DATA SECTION below:

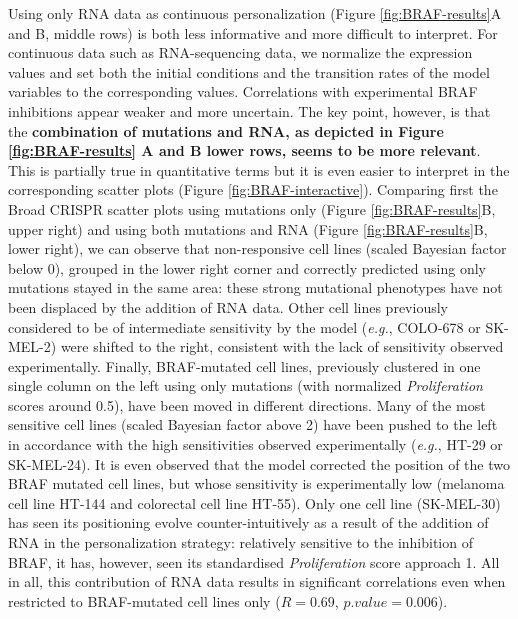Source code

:\documentclass[a4paper,12pt,twoside,onecolumn,openright,final,oldfontcommands]{memoir}
\begin{document}
Using only RNA data as continuous personalization (Figure
\ref{fig:BRAF-results}A and B, middle rows) is both less informative and
more difficult to interpret. For continuous data such as RNA-sequencing
data, we normalize the expression values and set both the initial
conditions and the transition rates of the model variables to the
corresponding values. Correlations with experimental BRAF inhibitions
appear weaker and more uncertain. The key point, however, is that the
\textbf{combination of mutations and RNA, as depicted in Figure
\ref{fig:BRAF-results} A and B lower rows, seems to be more relevant}.
This is partially true in quantitative terms but it is even easier to
interpret in the corresponding scatter plots (Figure
\ref{fig:BRAF-interactive}). Comparing first the Broad CRISPR scatter
plots using mutations only (Figure \ref{fig:BRAF-results}B, upper right)
and using both mutations and RNA (Figure \ref{fig:BRAF-results}B, lower
right), we can observe that non-responsive cell lines (scaled Bayesian
factor below 0), grouped in the lower right corner and correctly
predicted using only mutations stayed in the same area: these strong
mutational phenotypes have not been displaced by the addition of RNA
data. Other cell lines previously considered to be of intermediate
sensitivity by the model (\emph{e.g.}, COLO-678 or SK-MEL-2) were
shifted to the right, consistent with the lack of sensitivity observed
experimentally. Finally, BRAF-mutated cell lines, previously clustered
in one single column on the left using only mutations (with normalized
\emph{Proliferation} scores around 0.5), have been moved in different
directions. Many of the most sensitive cell lines (scaled Bayesian
factor above 2) have been pushed to the left in accordance with the high
sensitivities observed experimentally (\emph{e.g.}, HT-29 or SK-MEL-24).
It is even observed that the model corrected the position of the two
BRAF mutated cell lines, but whose sensitivity is experimentally low
(melanoma cell line HT-144 and colorectal cell line HT-55). Only one
cell line (SK-MEL-30) has seen its positioning evolve
counter-intuitively as a result of the addition of RNA in the
personalization strategy: relatively sensitive to the inhibition of
BRAF, it has, however, seen its standardised \emph{Proliferation} score
approach 1. All in all, this contribution of RNA data results in
significant correlations even when restricted to BRAF-mutated cell lines
only (\(R=0.69\), \(p.value=0.006\)).
\end{document}
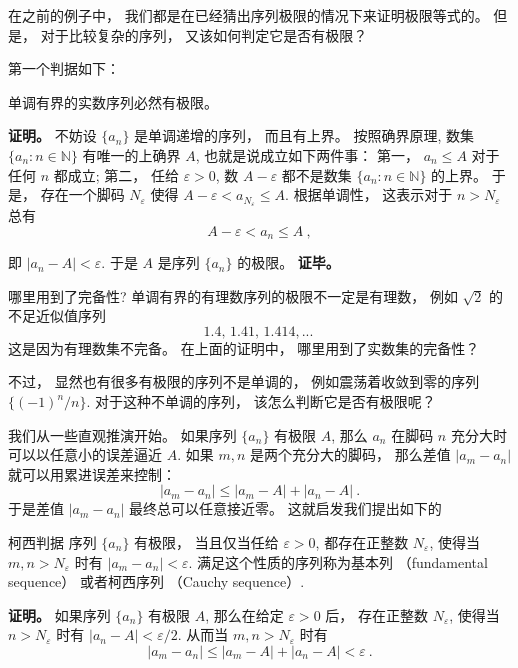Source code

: 

在之前的例子中， 我们都是在已经猜出序列极限的情况下来证明极限等式的。 但是， 对于比较复杂的序列， 又该如何判定它是否有极限？

第一个判据如下：

\begin{theorem}{}
单调有界的实数序列必然有极限。
\end{theorem}
\textbf{证明。} 不妨设 $\{a_n\}$ 是单调递增的序列， 而且有上界。 按照确界原理, 数集 $\{a_n:n\in\mathbb{N}\}$ 有唯一的上确界 $A$, 也就是说成立如下两件事： 第一， $a_n\leq A$ 对于任何 $n$ 都成立; 第二， 任给 $\varepsilon>0$, 数 $A-\varepsilon$ 都不是数集 $\{a_n:n\in\mathbb{N}\}$ 的上界。 于是， 存在一个脚码 $N_\varepsilon$ 使得 $A-\varepsilon<a_{N_\varepsilon}\leq A$. 根据单调性， 这表示对于 $n>N_\varepsilon$ 总有
\begin{equation}
A-\varepsilon<a_n\leq A~,
\end{equation}




即 $|a_n-A|<\varepsilon$. 于是 $A$ 是序列 $\{a_n\}$ 的极限。 \textbf{证毕。}

\begin{exercise}{哪里用到了完备性?}
单调有界的有理数序列的极限不一定是有理数， 例如 $\sqrt{2}$ 的不足近似值序列
$$
1.4,\,1.41,\,1.414,...~
$$
这是因为有理数集不完备。 在上面的证明中， 哪里用到了实数集的完备性？
\end{exercise}

不过， 显然也有很多有极限的序列不是单调的， 例如震荡着收敛到零的序列 $\{(-1)^n/n\}$. 对于这种不单调的序列， 该怎么判断它是否有极限呢？

我们从一些直观推演开始。 如果序列 $\{a_n\}$ 有极限 $A$, 那么 $a_n$ 在脚码 $n$ 充分大时可以以任意小的误差逼近 $A$. 如果 $m,n$ 是两个充分大的脚码， 那么差值 $|a_m-a_n|$ 就可以用累进误差来控制：
$$
|a_m-a_n|\leq |a_m-A|+|a_n-A|~.
$$
于是差值 $|a_m-a_n|$ 最终总可以任意接近零。 这就启发我们提出如下的

\begin{theorem}{柯西判据}
序列 $\{a_n\}$ 有极限， 当且仅当任给 $\varepsilon>0$, 都存在正整数 $N_\varepsilon$, 使得当 $m,n>N_\varepsilon$ 时有 $|a_m-a_n|<\varepsilon$. 满足这个性质的序列称为基本列 （fundamental sequence） 或者柯西序列 （Cauchy sequence）.
\end{theorem}

\textbf{证明。} 如果序列 $\{a_n\}$ 有极限 $A$, 那么在给定 $\varepsilon>0$ 后， 存在正整数 $N_\varepsilon$, 使得当 $n>N_\varepsilon$ 时有 $|a_n-A|<\varepsilon/2$. 从而当 $m,n>N_\varepsilon$ 时有
$$
|a_m-a_n|\leq|a_m-A|+|a_n-A|<\varepsilon~.
$$


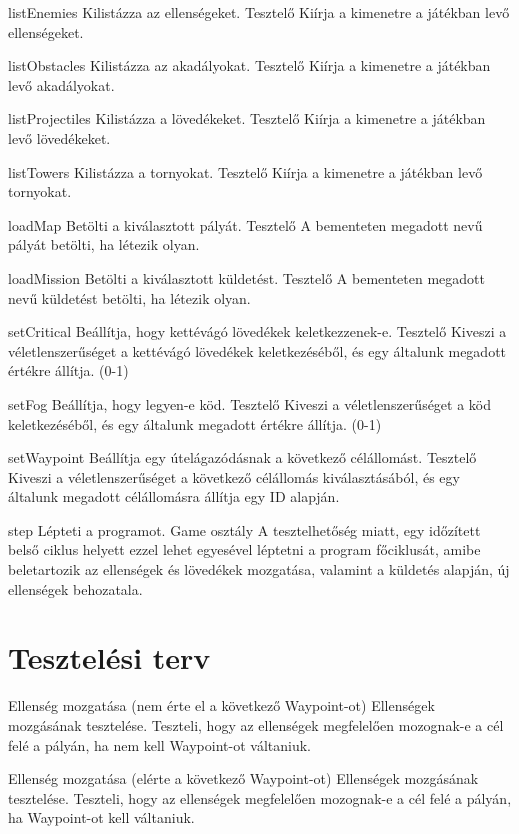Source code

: \usecase
{listEnemies}
{Kilistázza az ellenségeket.}
{Tesztelő}
{Kiírja a kimenetre a játékban levő ellenségeket.}

\usecase
{listObstacles}
{Kilistázza az akadályokat.}
{Tesztelő}
{Kiírja a kimenetre a játékban levő akadályokat.}

\usecase
{listProjectiles}
{Kilistázza a lövedékeket.}
{Tesztelő}
{Kiírja a kimenetre a játékban levő lövedékeket.}

\usecase
{listTowers}
{Kilistázza a tornyokat.}
{Tesztelő}
{Kiírja a kimenetre a játékban levő tornyokat.}

\usecase
{loadMap}
{Betölti a kiválasztott pályát.}
{Tesztelő}
{A bementeten megadott nevű pályát betölti, ha létezik olyan.}

\usecase
{loadMission}
{Betölti a kiválasztott küldetést.}
{Tesztelő}
{A bementeten megadott nevű küldetést betölti, ha létezik olyan.}

\usecase
{setCritical}
{Beállítja, hogy kettévágó lövedékek keletkezzenek-e.}
{Tesztelő}
{Kiveszi a véletlenszerűséget a kettévágó lövedékek keletkezéséből, és egy általunk megadott értékre állítja. (0-1)}

\usecase
{setFog}
{Beállítja, hogy legyen-e köd.}
{Tesztelő}
{Kiveszi a véletlenszerűséget a köd keletkezéséből, és egy általunk megadott értékre állítja. (0-1)}

\usecase
{setWaypoint}
{Beállítja egy útelágazódásnak a következő célállomást.}
{Tesztelő}
{Kiveszi a véletlenszerűséget a következő célállomás kiválasztásából, és egy általunk megadott célállomásra állítja egy ID alapján.}

\usecase
{step}
{Lépteti a programot.}
{Game osztály}
{A tesztelhetőség miatt, egy időzített belső ciklus helyett ezzel lehet egyesével léptetni a program főciklusát,
 amibe beletartozik az ellenségek és lövedékek mozgatása, valamint a küldetés alapján, új ellenségek behozatala.}

\section{Tesztelési terv}

\teszteset
{Ellenség mozgatása (nem érte el a következő Waypoint-ot)} %
{Ellenségek mozgásának tesztelése.} %
{Teszteli, hogy az ellenségek megfelelően mozognak-e a cél felé a pályán, ha nem kell Waypoint-ot váltaniuk.} %

\teszteset
{Ellenség mozgatása (elérte a következő Waypoint-ot)}
{Ellenségek mozgásának tesztelése.}
{Teszteli, hogy az ellenségek megfelelően mozognak-e a cél felé a pályán, ha Waypoint-ot kell váltaniuk.}

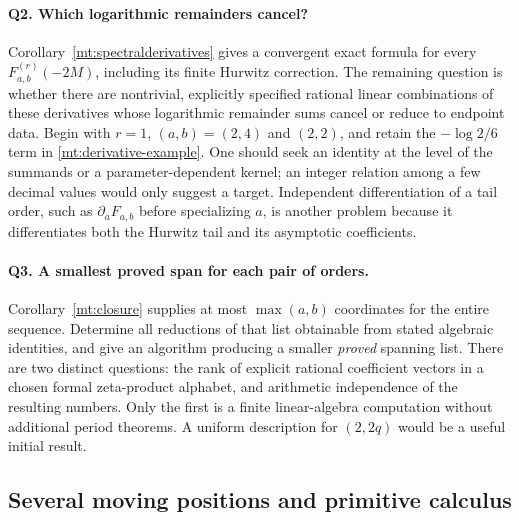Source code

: \documentclass[11pt,letterpaper]{article}
\numberwithin{equation}{section}
\theoremstyle{plain}
\theoremstyle{definition}
\theoremstyle{remark}
\begin{document}
\paragraph{Q2. Which logarithmic remainders cancel?}
Corollary~\ref{mt:spectralderivatives} gives a convergent exact formula
for every $F_{a,b}^{(r)}(-2M)$, including its finite Hurwitz correction.
The remaining question is whether there are nontrivial, explicitly
specified rational linear combinations of these derivatives whose
logarithmic remainder sums cancel or reduce to endpoint data.
Begin with $r=1$, $(a,b)=(2,4)$ and $(2,2)$, and retain the
$-\log2/6$ term in \eqref{mt:derivative-example}.
One should seek an identity at the level of the summands or a
parameter-dependent kernel; an integer relation among a few decimal
values would only suggest a target. Independent differentiation of a
tail order, such as $\partial_a F_{a,b}$ before specializing $a$,
is another problem because it differentiates both the Hurwitz tail and
its asymptotic coefficients.

\paragraph{Q3. A smallest proved span for each pair of orders.}
Corollary~\ref{mt:closure} supplies at most $\max(a,b)$ coordinates for
the entire sequence. Determine all reductions of that list obtainable
from stated algebraic identities, and give an algorithm producing a
smaller \emph{proved} spanning list. There are two distinct questions:
the rank of explicit rational coefficient vectors in a chosen formal
zeta-product alphabet, and arithmetic independence of the resulting
numbers. Only the first is a finite linear-algebra computation without
additional period theorems. A uniform description for $(2,2q)$ would
be a useful initial result.

\subsection{Several moving positions and primitive calculus}
\end{document}
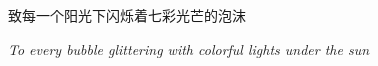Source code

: \thispagestyle{empty}
\vspace*{\fill}
\begin{center}
    \Large 致每一个阳光下闪烁着七彩光芒的泡沫

    \vspace{2ex}

    \large \textit{To every bubble glittering with colorful lights under the sun}
\end{center}
\vspace*{\fill}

End of DATA SECTION.

Show me every line of the entries above that holds "even".

This is partially true in quantitative terms but it is even easier to
It is even observed that the model corrected the position of the two
significant correlations even when restricted to BRAF-mutated cell lines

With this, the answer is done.